■ **Directions**: Two lines in the data below mark the range: the one with "Added possibility to export" and the one with "Working tracking of". Return both, along with every line between them, exactly.

Data for review Start Marker

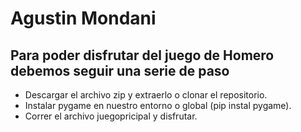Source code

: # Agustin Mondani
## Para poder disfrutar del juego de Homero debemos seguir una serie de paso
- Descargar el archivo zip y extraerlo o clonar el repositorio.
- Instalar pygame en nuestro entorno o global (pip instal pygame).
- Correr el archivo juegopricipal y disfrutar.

Data for review End Marker
Data for review Start Marker

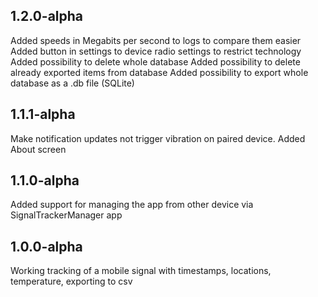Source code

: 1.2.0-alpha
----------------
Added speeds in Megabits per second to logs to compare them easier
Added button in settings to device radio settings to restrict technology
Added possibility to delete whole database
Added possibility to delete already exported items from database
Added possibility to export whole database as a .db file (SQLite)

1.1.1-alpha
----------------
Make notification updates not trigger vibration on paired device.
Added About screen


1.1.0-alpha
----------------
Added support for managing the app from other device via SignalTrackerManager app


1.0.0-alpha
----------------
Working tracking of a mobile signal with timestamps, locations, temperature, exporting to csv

Data for review End Marker
Data for review Start Marker

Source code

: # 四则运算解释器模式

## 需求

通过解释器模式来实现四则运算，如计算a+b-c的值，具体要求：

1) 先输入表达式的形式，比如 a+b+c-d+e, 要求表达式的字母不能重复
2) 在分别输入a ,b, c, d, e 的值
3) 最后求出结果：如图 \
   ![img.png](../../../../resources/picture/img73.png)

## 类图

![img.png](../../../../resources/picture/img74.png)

Data for review End Marker

■ **Response below**:
Added possibility to export whole database as a .db file (SQLite)

1.1.1-alpha
----------------
Make notification updates not trigger vibration on paired device.
Added About screen


1.1.0-alpha
----------------
Added support for managing the app from other device via SignalTrackerManager app


1.0.0-alpha
----------------
Working tracking of a mobile signal with timestamps, locations, temperature, exporting to csv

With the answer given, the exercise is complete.